No mundo do Bitcoin não é diferente, e é possível encontrar de graça tanto informações de excelente qualidade, como vídeos no youtube com traders fazendo boquinha, arregalando o olho e amplificando qualquer FUD ou FOMO disparado pelos meios de informação. As informações para investidores de longo prazo fundamentalistas e para daytraders sempre são apresentada para os iniciantes de uma maneira desorganizada, de modo que a confusão é o estado comum de um iniciante. Basicamente, o iniciante não sabe separar o joio do trigo.

Figura 1. Caras e bocas em videos do youtube que causam mais confusão do que ajudam os iniciantes

Apesar deste ser o cenário comum, eu nunca vi muito conteúdo bom com uma visão macro que ensine alguém a interpretar e entender quais destas notícias são úteis e quais não são. Ou seja, o que é o joio e o que é o trigo para os seus investimentos?
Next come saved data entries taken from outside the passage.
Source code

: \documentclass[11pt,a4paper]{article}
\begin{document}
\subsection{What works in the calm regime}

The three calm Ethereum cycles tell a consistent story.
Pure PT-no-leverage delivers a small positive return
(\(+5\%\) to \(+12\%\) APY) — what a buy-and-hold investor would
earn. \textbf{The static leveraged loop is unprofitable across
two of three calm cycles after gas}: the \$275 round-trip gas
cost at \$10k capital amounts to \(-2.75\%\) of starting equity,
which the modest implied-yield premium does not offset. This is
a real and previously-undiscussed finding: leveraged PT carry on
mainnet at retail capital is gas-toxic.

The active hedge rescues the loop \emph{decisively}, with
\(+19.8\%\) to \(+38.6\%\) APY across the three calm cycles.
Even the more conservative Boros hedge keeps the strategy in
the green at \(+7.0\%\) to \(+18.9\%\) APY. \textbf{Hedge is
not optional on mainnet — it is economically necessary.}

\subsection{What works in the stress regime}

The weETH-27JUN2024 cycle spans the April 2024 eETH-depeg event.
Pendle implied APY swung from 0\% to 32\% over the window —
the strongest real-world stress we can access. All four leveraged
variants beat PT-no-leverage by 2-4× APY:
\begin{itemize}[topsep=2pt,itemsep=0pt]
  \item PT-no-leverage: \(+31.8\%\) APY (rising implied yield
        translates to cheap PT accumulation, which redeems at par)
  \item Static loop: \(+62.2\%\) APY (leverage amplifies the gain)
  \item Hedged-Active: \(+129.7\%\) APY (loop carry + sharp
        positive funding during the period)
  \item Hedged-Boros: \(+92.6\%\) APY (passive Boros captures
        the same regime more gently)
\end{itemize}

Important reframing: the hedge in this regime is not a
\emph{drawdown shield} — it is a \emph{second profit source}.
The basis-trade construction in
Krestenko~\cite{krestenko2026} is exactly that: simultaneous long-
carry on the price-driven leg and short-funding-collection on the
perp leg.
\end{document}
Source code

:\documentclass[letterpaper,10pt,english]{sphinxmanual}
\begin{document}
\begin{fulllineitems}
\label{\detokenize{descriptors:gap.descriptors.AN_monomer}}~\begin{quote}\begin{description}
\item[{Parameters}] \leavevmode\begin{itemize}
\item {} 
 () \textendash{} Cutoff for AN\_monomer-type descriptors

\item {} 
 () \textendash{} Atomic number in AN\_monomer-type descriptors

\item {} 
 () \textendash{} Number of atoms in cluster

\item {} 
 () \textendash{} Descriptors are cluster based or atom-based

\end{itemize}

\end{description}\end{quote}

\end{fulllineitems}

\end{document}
O que é sinal e o que é ruído?

Esse pensamento de “ruído e sinal” vem das telecomunicações. De acordo com o Wikipedia: “Relação sinal-ruído ou razão sinal-ruído é um conceito de telecomunicações, usado em diversos campos como ciência e engenharia que envolvem medidas de um sinal em meio ruidoso, definido como a razão da potência de um sinal e a potência do ruído sobreposto ao sinal”

Ou seja, esse conceito de sinal e ruído foi apropriado das telecomunicações para diversos campos da ciência e da engenharia, tamanha é a utilidade dele como modelo mental para entender como o mundo funciona.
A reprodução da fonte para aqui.